Monday, Jul. 11, 1955
Protest & Danger
Prime Minister Strydom, who is bound and determined that the whites shall wield all the power in a nation where they are outnumbered four to one, wanted to get the last non-white voters--the 45,000 colored (mixed-race) folk--off the white voting lists. The High Court said he could not, without a two-thirds vote in Parliament. So the Nationalists decided to pack the Senate to get the bill through, and to pack the court to make sure that it was held constitutional. At that point, many who agreed with Strydom's policy of white dominance disagreed with what he was doing to South Africa's legal and political traditions. The official opposition, and the businessmen, and the English-language newspapers, and many of the Afrikaans-speaking professors of Stellenbosch University, spoke out even though they knew that their protests were in vain. Last week rose the wrath of two other groups--the white women and the natives.
The Women. In 36 South African cities a new militant outfit called the Women's Defense of the Constitution League set up tables on the sidewalks, where passers-by could sign petitions against the Senate bill. All told, 100,000 women signed the petition, and the militants climbed in their cars and descended on Pretoria, the administrative capital, from all over South Africa. Led by a lady drummer, the women marched on the government offices, many of them singing Die Stem, the official national anthem. They were met by the Minister of Transport, deputizing for Strydom, but all that he could tell them was: "There can be no compromise when the life [of the white man] is at stake."
The women stamped out, and in the freezing weather formed a laager (camp) at the foot of a statue of General Louis Botha, valiant warrior against the British in the Boer War. All night long and all the next day and night they stayed there, huddled in blankets and occasionally chanting, "Save the Constitution." Hoodlums tried to move them by throwing firecrackers, but the husbands of some of the women stood by and chased them off. Meanwhile, the women addressed letters to the people of South Africa; among them was a German immigrant who wrote: "I do not want to live in a country where arrogance and the Herrenvolk ideal can suppress honesty and freedom."
On the third day the women went home. "Their demonstration," said the Johannesburg Star, "is a warning that a country governed against its will may become ungovernable."
The Communists. The government was also confronted by a second demonstration, a "Congress of the People," which brought together 4,000 Negroes, Indians and colored at the native location of Kliptown, outside Johannesburg. There South Africa's Communists made a determined effort to pull the three big non-white groups in South Africa into a single anti-government front. For the first time, the African National Congress, the South African Indian Congress and the South African Colored People's Organization (all Communist infiltrated) sent delegates to sit on the same platform. More important, they sat alongside the Congress of Democrats, a clump of European fellow travelers whose object is to convert the non-white majority of South Africans to Communism.

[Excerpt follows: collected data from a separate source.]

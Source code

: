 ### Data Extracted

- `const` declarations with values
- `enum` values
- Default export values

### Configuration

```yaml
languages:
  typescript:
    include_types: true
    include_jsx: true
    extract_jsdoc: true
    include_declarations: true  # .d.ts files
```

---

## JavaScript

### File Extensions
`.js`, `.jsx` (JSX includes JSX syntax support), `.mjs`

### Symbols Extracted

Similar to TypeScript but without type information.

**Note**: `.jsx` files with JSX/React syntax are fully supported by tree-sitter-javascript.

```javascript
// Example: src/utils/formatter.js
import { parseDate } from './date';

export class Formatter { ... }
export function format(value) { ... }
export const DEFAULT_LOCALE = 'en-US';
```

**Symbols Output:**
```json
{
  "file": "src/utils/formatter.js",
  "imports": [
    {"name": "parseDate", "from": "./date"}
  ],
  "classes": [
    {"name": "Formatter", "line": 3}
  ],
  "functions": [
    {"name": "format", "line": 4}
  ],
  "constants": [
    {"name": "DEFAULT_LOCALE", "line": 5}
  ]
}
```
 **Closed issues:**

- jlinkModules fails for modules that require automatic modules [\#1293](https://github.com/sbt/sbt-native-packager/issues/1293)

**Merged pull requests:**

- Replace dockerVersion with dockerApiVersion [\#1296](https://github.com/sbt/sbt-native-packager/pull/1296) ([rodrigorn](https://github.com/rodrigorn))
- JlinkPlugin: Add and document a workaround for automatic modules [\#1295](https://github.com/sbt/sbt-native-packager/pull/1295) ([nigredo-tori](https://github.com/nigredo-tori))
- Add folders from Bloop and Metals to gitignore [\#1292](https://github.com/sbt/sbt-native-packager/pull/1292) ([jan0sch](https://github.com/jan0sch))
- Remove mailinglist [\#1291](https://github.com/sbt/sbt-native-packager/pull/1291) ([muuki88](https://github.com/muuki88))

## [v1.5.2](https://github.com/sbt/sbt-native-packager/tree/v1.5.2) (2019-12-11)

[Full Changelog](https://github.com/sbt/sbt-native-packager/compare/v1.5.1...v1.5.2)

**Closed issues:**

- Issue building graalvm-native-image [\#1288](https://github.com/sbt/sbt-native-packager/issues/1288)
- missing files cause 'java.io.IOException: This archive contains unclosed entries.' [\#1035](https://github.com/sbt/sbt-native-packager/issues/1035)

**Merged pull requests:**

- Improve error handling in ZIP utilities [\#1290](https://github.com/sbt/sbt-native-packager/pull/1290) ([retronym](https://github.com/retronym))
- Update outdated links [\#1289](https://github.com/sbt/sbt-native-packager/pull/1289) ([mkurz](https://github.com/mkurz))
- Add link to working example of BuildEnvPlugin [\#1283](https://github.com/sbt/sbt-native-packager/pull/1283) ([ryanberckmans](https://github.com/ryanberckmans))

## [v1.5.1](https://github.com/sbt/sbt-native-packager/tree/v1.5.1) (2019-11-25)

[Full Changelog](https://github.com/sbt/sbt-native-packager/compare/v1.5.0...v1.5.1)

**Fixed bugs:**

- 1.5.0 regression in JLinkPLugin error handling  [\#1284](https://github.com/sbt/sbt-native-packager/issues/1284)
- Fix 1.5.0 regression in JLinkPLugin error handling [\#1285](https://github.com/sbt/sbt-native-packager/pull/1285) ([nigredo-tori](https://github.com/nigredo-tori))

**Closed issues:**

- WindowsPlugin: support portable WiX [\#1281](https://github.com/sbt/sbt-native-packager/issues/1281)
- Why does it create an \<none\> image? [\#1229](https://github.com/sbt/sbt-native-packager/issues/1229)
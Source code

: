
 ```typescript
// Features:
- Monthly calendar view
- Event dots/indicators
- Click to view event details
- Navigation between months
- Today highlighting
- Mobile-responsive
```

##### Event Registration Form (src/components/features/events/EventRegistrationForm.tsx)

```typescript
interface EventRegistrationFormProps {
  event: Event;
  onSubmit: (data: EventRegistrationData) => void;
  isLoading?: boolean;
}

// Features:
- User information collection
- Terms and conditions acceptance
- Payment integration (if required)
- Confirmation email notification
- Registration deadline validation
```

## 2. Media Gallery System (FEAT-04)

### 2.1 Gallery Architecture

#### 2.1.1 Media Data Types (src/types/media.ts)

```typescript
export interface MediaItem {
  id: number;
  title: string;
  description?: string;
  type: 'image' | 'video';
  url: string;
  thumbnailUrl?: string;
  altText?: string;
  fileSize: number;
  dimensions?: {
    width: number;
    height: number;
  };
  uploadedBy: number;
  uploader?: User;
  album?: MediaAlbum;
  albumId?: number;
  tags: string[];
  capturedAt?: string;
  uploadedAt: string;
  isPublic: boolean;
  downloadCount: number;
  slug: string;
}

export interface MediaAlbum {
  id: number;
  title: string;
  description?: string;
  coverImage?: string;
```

Communist props were everywhere. There was a Communist "pavilion of peace" and a little African girl at the entrance, selling a booklet entitled "South Africans in the Soviet Union." Communist China's Premier Chou En-lai cabled a message of support. To most of the 4,000 Africans who listened to the vivid harangues, much of the Marxist language probably made little sense when translated into Zulu or Sotho. But to the small group of Negro intellectuals, a "Freedom Charter," introduced at the meeting, did have an appeal. With the literates among them leading, Africans, Indians and colored folk alike cheered charter phrases such as "ownership of the people" with the cry: "Mayibuye, Afrika" (Africa, come back). The only thing they seemed sure of was that the charter was antigovernment.
Readymade Opportunity. In its countermeasures, the Nationalist government was at its most inept. On their way to the congress at Kliptown, many of the "delegates" were hauled out of their trucks and cars by cops on the pretext that they did not have proper papers. Police photographers shot pictures of every white man attending the congress, including newsmen ("Just for the record," they explained), and at one point, armed police forced the male delegates to empty their pockets and the women to turn out their handbags, on the suspicion that some of them were carrying "inflammatory material."
"Angered and frustrated by the police, many of the Africans seemed willing to acknowledge the leadership of the Congress of Democrat Reds," cabled TIME Correspondent Edward Hughes. "This is the tragedy of non-white politics in South Africa: Nationalist officialdom crushes all African leadership, extreme and moderate alike. The ordinary black man is left so frustrated that he is willing to listen to anyone who curses the government loudly enough. It is a readymade opportunity for the Communists."